I have seen several things on this, but nothing has seemed to work so far. I am parsing an xml via a url using nokogiri on rails 3 ruby 1.9.2.
我已经看到了几件事,但到目前为止似乎没有任何工作。我正在使用rails 3 ruby 1.9.2上的nokogiri通过url解析xml。
A snippet of the xml looks like this:
xml的片段如下所示:
<NewsLineText>
<![CDATA[
Anna Kendrick is ''obsessed'' with 'Game of Thrones' and loves to cook, particularly creme brulee.
]]>
</NewsLineText>
I am trying to parse this out to get the text associated with the NewsLineText
我试图解析这个以获取与NewsLineText相关联的文本
r = node.at_xpath('.//newslinetext') if node.at_xpath('.//newslinetext')
s = node.at_xpath('.//newslinetext').text if node.at_xpath('.//newslinetext')
t = node.at_xpath('.//newslinetext').content if node.at_xpath('.//newslinetext')
puts r
puts s ? if s.blank? 'NOTHING' : s
puts t ? if t.blank? 'NOTHING' : t
What I get in return is
我得到的回报是
<newslinetext></newslinetext>
NOTHING
NOTHING
So I know my tags are named/spelled correctly to get at the newslinetext data, but the cdata text never shows up.
所以我知道我的标签被正确命名/拼写以获取newslinetext数据,但是cdata文本永远不会出现。
What do I need to do with nokogiri to get this text?
我需要用nokogiri来获取此文本?
2 个解决方案
#1
11
You're trying to parse XML using Nokogiri's HMTL parser.
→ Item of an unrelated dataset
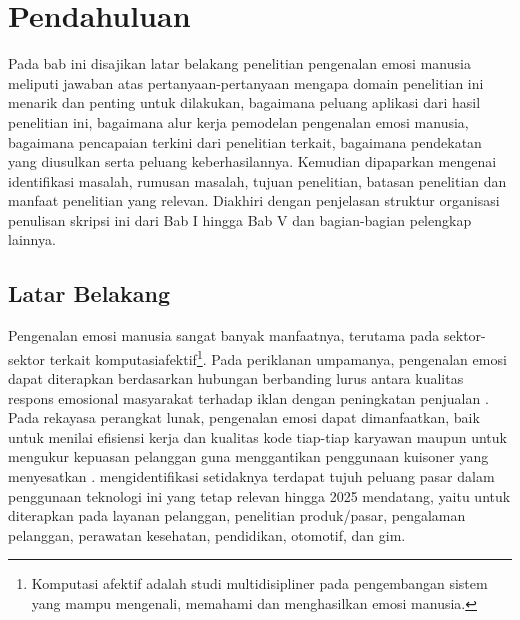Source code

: \chapter{Pendahuluan}
Pada bab ini disajikan latar belakang penelitian pengenalan emosi manusia meliputi jawaban atas pertanyaan-pertanyaan mengapa domain penelitian ini menarik dan penting untuk dilakukan, bagaimana peluang aplikasi dari hasil penelitian ini, bagaimana alur kerja pemodelan pengenalan emosi manusia, bagaimana pencapaian terkini dari penelitian terkait, bagaimana pendekatan yang diusulkan serta peluang keberhasilannya. Kemudian dipaparkan mengenai identifikasi masalah, rumusan masalah, tujuan penelitian, batasan penelitian dan manfaat penelitian yang relevan. Diakhiri dengan penjelasan struktur organisasi penulisan skripsi ini dari Bab I hingga Bab V dan bagian-bagian pelengkap lainnya.

\section{Latar Belakang}
Pengenalan emosi manusia sangat banyak manfaatnya, terutama pada sektor-sektor terkait \gls{komputasiafektif}\footnote{Komputasi afektif adalah studi multidisipliner pada pengembangan sistem yang mampu mengenali, memahami dan menghasilkan emosi manusia.}. Pada periklanan umpamanya, pengenalan emosi dapat diterapkan berdasarkan hubungan berbanding lurus antara kualitas respons emosional masyarakat terhadap iklan dengan peningkatan penjualan . Pada rekayasa perangkat lunak, pengenalan emosi dapat dimanfaatkan, baik untuk menilai efisiensi kerja dan kualitas kode tiap-tiap karyawan maupun untuk mengukur kepuasan pelanggan guna menggantikan penggunaan kuisoner yang menyesatkan .  mengidentifikasi setidaknya terdapat tujuh peluang pasar dalam penggunaan teknologi ini yang tetap relevan hingga 2025 mendatang, yaitu untuk diterapkan pada layanan pelanggan, penelitian produk/pasar, pengalaman pelanggan, perawatan kesehatan, pendidikan, otomotif, dan gim.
If node
as from the XML parser then r
would be nil
since XML is case sensitive; your r
is not nil
so you're using the HTML parser which is case insensitive.
您正在尝试使用Nokogiri的HMTL解析器解析XML。如果节点来自XML解析器,则r将为零,因为XML区分大小写;你的r不是零,所以你正在使用不区分大小写的HTML解析器。
Use Nokogiri's XML parser and you will get things like this:
使用Nokogiri的XML解析器,你会得到这样的东西:
>> r = doc.at_xpath('.//NewsLineText')
=> #<Nokogiri::XML::Element:0x8066ad34 name="NewsLineText" children=[#<Nokogiri::XML::Text:0x8066aac8 "\n ">, #<Nokogiri::XML::CDATA:0x8066a9c4 "\n Anna Kendrick is ''obsessed'' with 'Game of Thrones' and loves to cook, particularly creme brulee.\n ">, #<Nokogiri::XML::Text:0x8066a8d4 "\n">]>
>> r.text
=> "\n \n Anna Kendrick is ''obsessed'' with 'Game of Thrones' and loves to cook, particularly creme brulee.\n \n"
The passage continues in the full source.